Русская линия
Русская неделя Геннадий Крамор13.11.2006 

Быль о блаженном Геннадии

Этого человека знал каждый ишимец. Все — от мала до велика. Он даже стал героем литературного произведения. В повести «Пожароопасный период» тюменского писателя Николая Денисова главная особенность, характерная примета Городка — не заводы и фабрики, не какие-либо учреждения, а… дурачок Гена. Он и в самом деле почти полвека был яркой особенностью Ишима. Но вот уже больше десяти лет город живет без Гены.

ГЕНА-ДУРАЧОК

Именно так называло его большинство горожан. Называло любя, хотя и не без доли страха, который возникает перед необъяснимым, неподвластным рассудку явлением. Тот же Денисов, работавший в Ишиме журналистом, отмечает: «Поскольку он единственный в Городке дурачок, а на Руси к убогим и тронутым умом еще не везде исчезло традиционно- сочувственное отношение, Гену жалели». Отмечает верно по сути, но неверно исторически. В Ишиме второй половины ХХ века были и другие «дурачки». Для небольшого города с размеренным ритмом жизни каждый из них был заметной фигурой.

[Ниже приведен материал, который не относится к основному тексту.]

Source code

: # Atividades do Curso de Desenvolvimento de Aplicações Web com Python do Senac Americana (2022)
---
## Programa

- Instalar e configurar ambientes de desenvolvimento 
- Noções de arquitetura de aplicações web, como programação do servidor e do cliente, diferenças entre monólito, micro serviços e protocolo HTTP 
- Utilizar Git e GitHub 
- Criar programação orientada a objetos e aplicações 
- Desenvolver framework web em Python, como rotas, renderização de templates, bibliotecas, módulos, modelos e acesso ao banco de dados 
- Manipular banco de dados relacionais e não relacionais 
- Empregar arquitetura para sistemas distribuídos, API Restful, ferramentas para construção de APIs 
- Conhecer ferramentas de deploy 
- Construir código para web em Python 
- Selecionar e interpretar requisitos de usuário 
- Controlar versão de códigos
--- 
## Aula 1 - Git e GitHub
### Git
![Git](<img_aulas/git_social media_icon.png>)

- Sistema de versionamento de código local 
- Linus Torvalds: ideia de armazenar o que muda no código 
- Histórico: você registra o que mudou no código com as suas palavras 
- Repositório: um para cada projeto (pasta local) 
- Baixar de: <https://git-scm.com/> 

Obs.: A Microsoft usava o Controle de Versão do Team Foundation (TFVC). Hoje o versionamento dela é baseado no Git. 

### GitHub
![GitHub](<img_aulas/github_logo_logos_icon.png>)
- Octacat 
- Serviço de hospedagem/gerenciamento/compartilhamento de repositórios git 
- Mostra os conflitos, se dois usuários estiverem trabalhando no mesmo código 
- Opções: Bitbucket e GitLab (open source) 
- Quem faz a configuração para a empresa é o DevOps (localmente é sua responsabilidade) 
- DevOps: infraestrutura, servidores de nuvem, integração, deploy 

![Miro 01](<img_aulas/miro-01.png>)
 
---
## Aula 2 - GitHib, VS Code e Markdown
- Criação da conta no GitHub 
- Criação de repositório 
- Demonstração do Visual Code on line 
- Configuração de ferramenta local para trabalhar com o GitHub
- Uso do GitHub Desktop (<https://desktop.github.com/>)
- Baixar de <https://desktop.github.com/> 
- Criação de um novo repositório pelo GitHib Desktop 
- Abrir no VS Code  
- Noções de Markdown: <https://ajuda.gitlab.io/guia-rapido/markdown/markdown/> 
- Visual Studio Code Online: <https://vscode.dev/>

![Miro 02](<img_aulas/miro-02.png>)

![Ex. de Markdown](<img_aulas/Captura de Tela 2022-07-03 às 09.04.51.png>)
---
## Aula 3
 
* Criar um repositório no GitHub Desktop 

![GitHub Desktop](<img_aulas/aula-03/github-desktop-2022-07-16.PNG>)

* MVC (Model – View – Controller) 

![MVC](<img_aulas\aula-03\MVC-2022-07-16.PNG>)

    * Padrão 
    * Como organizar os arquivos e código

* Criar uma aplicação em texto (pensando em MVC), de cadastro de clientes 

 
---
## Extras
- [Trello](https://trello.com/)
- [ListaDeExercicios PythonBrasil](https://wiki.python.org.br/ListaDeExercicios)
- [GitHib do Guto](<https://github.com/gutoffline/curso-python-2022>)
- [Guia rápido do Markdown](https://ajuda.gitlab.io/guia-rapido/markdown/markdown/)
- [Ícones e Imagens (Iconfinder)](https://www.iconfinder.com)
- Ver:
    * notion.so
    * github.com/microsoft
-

Например, в 50−60-е годы хорошо был известен Филя-дурачок. Любитель выпить, Филя пританцовывал с веником у городской бани и приветствовал выходивших: «С легким паром, дай копеечку!» Распаренные мужики, хлебнувшие пива, давали с удовольствием.

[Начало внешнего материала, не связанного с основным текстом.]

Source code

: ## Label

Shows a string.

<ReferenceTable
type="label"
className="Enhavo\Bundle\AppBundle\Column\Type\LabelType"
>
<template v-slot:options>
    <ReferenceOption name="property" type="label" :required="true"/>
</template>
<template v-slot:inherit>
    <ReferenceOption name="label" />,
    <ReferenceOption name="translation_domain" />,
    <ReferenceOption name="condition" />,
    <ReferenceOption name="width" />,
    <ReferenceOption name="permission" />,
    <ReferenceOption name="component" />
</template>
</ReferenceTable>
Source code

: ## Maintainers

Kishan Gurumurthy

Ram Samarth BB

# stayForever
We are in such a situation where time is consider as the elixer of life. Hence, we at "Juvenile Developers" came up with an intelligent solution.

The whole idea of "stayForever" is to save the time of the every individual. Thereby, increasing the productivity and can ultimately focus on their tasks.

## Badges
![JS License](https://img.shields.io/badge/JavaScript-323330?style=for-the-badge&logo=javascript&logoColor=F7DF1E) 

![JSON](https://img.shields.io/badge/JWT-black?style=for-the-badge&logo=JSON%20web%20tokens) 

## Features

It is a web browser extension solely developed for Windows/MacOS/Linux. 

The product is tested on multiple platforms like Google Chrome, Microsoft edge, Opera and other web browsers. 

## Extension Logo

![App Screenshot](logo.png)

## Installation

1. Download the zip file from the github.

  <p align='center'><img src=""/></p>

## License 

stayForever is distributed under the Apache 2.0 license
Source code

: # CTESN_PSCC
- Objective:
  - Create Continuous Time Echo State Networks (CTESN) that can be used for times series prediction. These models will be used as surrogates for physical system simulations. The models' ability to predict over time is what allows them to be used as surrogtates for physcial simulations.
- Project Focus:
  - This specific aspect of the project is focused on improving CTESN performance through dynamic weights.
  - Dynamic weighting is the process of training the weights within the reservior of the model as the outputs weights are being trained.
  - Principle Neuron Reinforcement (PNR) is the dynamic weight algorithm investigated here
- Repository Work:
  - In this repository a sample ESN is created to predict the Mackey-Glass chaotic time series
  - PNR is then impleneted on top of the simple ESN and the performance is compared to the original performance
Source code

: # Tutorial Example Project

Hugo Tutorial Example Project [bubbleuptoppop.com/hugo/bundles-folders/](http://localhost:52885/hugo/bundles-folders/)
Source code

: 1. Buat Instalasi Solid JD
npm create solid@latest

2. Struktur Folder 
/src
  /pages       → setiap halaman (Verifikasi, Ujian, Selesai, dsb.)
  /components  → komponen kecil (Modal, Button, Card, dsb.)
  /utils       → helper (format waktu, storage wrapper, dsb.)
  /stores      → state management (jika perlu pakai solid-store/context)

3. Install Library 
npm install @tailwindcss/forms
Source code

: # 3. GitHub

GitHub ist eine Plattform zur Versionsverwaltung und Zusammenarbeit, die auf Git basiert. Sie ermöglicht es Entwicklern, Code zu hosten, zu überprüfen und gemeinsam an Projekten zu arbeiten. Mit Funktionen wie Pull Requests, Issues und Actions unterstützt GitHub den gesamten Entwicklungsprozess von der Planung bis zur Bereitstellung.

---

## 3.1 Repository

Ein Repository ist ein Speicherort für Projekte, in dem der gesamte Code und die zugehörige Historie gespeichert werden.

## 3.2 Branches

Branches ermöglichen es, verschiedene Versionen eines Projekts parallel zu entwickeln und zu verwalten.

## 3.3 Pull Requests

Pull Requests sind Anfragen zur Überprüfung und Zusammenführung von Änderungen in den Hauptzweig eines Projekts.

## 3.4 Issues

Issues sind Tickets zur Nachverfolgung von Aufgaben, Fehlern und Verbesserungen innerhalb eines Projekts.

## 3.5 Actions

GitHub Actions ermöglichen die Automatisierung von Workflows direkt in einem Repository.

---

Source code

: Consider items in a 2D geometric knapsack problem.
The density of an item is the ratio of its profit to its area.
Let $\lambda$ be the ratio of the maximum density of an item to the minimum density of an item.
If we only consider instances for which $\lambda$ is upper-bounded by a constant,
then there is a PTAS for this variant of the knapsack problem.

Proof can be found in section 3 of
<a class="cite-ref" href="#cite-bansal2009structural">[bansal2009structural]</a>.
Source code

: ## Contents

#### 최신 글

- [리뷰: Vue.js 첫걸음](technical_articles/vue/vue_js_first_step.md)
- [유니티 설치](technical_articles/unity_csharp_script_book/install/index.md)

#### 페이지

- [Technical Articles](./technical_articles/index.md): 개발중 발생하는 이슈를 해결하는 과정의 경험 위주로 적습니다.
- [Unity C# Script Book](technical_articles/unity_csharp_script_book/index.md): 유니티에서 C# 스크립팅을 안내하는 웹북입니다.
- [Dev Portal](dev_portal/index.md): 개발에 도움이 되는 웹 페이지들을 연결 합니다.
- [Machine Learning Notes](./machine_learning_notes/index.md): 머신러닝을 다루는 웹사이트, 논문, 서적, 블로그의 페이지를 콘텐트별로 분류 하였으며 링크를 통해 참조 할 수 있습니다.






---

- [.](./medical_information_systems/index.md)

Рассказывают еще о Лене-дурачке, о Лене-дурочке и ее сестре Нине: Был еще Марк Николаевич Первышин, ходивший в шинели и с вещмешком, набитым истлевшими деньгами; в раннем детстве, во время бунта 1921 года на его глазах убили родителей: Но Гена выделялся из этой специфической компании.

В 50−60-е годы он ходил по улицам Ишима в нарочито парадной офицерской форме царских времен. Украшения — погоны, кокарды, ордена — он делал сам из жести и подручных материалов по образцам, которые срисовывал из старинных книг. Однако при всей тщательности отделки была существенная «неувязка»: Гена ходил босым. Это стало основой многих анекдотов, вроде того, что отражен в повести Денисова: «Вывернулся откуда-то дурачок Гена в сборной офицерской форме с погонами майора и босиком. Молоденький лейтенант потянулся к козырьку артиллерийской фуражки, но внезапно зарделся и сделал каменное лицо». В начале 70-х годов в «имидже» Гены произошли резкие изменения. Он стал носить потертый фартук с огромным карманом и повязанный поверх головы платочек. Таким он ходил до самой смерти, таким и запомнился большинству горожан.

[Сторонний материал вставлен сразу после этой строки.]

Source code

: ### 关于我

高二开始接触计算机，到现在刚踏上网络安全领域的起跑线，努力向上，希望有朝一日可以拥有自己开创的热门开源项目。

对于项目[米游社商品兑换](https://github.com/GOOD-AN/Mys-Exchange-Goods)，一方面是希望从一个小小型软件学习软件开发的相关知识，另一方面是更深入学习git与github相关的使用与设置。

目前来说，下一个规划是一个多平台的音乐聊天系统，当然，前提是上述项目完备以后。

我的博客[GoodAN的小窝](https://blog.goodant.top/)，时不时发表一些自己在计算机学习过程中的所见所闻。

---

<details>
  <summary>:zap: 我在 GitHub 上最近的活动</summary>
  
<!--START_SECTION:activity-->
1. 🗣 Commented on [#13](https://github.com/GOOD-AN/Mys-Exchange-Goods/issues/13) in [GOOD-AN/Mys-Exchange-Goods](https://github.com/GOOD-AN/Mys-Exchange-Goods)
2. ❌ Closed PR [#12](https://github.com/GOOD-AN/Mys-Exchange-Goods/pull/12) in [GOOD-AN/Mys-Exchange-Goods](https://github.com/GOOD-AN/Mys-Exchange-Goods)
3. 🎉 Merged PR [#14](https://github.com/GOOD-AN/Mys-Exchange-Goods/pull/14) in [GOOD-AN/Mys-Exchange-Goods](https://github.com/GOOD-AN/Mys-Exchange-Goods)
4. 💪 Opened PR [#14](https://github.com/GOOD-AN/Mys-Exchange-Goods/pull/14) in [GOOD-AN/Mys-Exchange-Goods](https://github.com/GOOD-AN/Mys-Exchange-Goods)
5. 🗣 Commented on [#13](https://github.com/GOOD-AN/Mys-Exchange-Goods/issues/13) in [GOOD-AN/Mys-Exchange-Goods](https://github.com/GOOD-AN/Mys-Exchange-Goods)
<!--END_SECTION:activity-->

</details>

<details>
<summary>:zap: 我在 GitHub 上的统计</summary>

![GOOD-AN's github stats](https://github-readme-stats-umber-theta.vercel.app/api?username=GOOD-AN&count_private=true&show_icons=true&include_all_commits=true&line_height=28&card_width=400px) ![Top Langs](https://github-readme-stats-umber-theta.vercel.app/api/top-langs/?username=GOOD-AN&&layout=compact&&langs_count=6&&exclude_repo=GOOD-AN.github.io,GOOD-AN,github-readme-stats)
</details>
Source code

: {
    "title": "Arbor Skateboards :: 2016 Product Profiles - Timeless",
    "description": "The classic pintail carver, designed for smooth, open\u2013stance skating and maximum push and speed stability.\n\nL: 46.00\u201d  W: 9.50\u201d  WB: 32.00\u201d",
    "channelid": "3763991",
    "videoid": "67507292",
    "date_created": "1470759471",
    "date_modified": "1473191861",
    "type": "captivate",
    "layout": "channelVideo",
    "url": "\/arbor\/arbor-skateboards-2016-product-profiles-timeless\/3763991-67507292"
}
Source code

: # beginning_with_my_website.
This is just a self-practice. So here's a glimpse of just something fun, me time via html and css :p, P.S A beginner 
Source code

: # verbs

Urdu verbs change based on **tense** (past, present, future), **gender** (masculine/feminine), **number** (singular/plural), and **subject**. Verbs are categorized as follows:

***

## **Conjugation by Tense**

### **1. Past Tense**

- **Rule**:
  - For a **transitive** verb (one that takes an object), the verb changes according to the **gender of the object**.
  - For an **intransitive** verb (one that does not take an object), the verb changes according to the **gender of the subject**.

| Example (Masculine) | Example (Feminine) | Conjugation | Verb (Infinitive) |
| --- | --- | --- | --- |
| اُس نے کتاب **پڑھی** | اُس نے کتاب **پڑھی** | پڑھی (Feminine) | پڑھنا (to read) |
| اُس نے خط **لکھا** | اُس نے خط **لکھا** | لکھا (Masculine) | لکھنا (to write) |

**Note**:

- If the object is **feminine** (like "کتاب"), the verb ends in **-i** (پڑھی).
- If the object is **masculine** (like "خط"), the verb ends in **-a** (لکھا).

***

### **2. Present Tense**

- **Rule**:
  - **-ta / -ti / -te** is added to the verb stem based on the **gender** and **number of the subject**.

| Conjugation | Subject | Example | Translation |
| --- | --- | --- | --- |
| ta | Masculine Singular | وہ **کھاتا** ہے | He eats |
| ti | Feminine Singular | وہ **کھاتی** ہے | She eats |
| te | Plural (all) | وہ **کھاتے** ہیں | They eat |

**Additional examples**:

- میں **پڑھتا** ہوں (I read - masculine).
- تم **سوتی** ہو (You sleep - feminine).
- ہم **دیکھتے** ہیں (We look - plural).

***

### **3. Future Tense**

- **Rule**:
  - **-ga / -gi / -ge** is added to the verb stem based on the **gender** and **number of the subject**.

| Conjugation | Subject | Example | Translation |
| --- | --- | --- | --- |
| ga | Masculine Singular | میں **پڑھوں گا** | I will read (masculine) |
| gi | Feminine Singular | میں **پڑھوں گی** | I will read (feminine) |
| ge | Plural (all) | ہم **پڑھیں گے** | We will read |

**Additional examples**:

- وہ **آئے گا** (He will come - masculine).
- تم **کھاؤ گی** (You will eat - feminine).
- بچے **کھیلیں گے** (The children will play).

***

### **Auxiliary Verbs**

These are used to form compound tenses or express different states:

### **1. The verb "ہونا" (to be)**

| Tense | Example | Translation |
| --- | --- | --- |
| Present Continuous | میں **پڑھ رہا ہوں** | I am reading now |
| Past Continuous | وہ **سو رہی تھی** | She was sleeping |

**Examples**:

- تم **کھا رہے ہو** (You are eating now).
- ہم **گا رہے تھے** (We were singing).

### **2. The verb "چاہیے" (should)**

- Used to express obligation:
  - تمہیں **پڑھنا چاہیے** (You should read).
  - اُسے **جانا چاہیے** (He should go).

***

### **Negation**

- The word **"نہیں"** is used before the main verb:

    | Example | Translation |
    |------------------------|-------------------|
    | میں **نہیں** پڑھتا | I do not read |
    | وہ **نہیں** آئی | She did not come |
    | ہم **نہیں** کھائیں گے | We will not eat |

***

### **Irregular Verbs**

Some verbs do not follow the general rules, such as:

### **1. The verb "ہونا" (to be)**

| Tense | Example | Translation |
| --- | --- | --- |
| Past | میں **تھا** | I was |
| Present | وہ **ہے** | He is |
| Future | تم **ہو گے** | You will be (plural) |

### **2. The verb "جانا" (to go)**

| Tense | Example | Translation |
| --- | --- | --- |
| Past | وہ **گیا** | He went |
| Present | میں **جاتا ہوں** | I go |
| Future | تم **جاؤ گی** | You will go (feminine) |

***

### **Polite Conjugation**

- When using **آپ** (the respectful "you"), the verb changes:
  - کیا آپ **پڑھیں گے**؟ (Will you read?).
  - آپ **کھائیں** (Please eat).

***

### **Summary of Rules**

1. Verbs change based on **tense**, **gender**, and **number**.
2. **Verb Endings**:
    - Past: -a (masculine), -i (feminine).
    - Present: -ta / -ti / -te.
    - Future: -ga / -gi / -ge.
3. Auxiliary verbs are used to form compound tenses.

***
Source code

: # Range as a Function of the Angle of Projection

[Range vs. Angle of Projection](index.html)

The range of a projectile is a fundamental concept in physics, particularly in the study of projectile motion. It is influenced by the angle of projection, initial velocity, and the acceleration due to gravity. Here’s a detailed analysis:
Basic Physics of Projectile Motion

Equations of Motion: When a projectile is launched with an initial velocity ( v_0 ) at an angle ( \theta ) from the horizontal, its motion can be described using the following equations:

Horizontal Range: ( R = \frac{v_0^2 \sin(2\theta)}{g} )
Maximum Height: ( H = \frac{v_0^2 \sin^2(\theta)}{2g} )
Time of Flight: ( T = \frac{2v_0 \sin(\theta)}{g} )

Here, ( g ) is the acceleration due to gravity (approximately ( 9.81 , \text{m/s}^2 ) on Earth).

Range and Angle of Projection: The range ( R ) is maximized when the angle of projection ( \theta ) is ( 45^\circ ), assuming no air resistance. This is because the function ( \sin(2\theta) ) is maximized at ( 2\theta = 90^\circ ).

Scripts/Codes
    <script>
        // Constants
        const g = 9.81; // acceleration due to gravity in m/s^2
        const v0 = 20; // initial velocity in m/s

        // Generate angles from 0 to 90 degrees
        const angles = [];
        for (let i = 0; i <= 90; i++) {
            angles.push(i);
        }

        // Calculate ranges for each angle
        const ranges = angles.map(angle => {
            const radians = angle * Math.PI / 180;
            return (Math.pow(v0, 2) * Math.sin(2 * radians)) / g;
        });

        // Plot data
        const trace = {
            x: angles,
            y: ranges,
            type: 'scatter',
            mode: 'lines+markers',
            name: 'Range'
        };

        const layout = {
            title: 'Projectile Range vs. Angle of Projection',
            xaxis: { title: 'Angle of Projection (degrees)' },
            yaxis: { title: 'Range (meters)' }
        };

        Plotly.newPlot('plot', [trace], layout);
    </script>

Особенно любили пересказывать в подробностях историю о том, как Гена нарисовал фрагмент трехрублевой купюры, сложил ее так, чтобы было видно только нарисованное место, и попытался что-то купить. Купюру приняли. Гену якобы пожурили в милиции и отпустили с миром как психически ненормального. Сочетание «гений и помешательство» рождало разнообразные версии происхождения необыкновенного таланта. Согласно одной из них, Гена когда-то учился в Ленинградской Академии художеств, занимался с радением и тщанием, но однажды прочитал ночью страшные рассказы Эдгара По, и образы великого американского романтика оказались настолько впечатляющими, что рассудок Гены не выдержал.

ГЕНА-ХУДОЖНИК

Однако подлинный талант Гены-рисовальщика был известен не столь многим горожанам. Ему заказывали рисунки, объявления, стенгазеты, которые он исполнял, вопреки внешне непредсказуемому нраву, старательно и бескорыстно. В дар принимал только материалы для работы — карандаши, фломастеры, перья, кисти, краски, тушь, бумагу. У него была способность «схватывать» образ человека и впоследствии довольно точно воспроизводить его на бумаге. Гена раздаривал эти портреты изображенным на них людям.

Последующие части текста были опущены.